Exercise materials below:

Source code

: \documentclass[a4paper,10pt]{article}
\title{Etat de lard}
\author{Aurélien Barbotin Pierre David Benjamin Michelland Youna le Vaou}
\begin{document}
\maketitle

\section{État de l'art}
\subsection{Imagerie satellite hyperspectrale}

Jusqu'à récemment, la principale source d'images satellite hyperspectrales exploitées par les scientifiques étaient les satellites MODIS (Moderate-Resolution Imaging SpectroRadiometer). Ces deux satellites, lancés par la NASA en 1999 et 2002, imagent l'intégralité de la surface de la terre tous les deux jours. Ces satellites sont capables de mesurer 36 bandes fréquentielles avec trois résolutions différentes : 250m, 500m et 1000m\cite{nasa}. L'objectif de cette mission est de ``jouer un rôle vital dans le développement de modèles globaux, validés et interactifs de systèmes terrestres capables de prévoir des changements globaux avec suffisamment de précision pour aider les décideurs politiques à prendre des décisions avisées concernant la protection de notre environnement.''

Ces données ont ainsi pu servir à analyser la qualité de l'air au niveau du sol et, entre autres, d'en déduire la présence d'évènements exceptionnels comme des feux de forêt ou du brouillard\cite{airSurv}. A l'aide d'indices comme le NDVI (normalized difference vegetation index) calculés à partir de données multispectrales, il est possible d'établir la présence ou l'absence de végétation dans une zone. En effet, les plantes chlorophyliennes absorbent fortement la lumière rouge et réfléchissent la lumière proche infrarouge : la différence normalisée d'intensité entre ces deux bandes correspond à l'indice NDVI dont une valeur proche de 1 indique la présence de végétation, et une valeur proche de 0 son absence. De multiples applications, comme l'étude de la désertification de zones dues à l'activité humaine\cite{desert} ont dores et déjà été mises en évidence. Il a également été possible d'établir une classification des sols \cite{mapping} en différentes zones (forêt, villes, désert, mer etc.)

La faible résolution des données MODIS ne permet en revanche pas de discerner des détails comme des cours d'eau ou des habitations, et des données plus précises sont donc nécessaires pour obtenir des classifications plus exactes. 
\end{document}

End of Exercise materials.

**Problem to work on**
Start at the line containing "Jusqu'à récemment, la" and return each line up to and including the last line of the material.

**Expected answer**
Jusqu'à récemment, la principale source d'images satellite hyperspectrales exploitées par les scientifiques étaient les satellites MODIS (Moderate-Resolution Imaging SpectroRadiometer). Ces deux satellites, lancés par la NASA en 1999 et 2002, imagent l'intégralité de la surface de la terre tous les deux jours. Ces satellites sont capables de mesurer 36 bandes fréquentielles avec trois résolutions différentes : 250m, 500m et 1000m\cite{nasa}. L'objectif de cette mission est de ``jouer un rôle vital dans le développement de modèles globaux, validés et interactifs de systèmes terrestres capables de prévoir des changements globaux avec suffisamment de précision pour aider les décideurs politiques à prendre des décisions avisées concernant la protection de notre environnement.''

Ces données ont ainsi pu servir à analyser la qualité de l'air au niveau du sol et, entre autres, d'en déduire la présence d'évènements exceptionnels comme des feux de forêt ou du brouillard\cite{airSurv}. A l'aide d'indices comme le NDVI (normalized difference vegetation index) calculés à partir de données multispectrales, il est possible d'établir la présence ou l'absence de végétation dans une zone. En effet, les plantes chlorophyliennes absorbent fortement la lumière rouge et réfléchissent la lumière proche infrarouge : la différence normalisée d'intensité entre ces deux bandes correspond à l'indice NDVI dont une valeur proche de 1 indique la présence de végétation, et une valeur proche de 0 son absence. De multiples applications, comme l'étude de la désertification de zones dues à l'activité humaine\cite{desert} ont dores et déjà été mises en évidence. Il a également été possible d'établir une classification des sols \cite{mapping} en différentes zones (forêt, villes, désert, mer etc.)

La faible résolution des données MODIS ne permet en revanche pas de discerner des détails comme des cours d'eau ou des habitations, et des données plus précises sont donc nécessaires pour obtenir des classifications plus exactes. 
\end{document}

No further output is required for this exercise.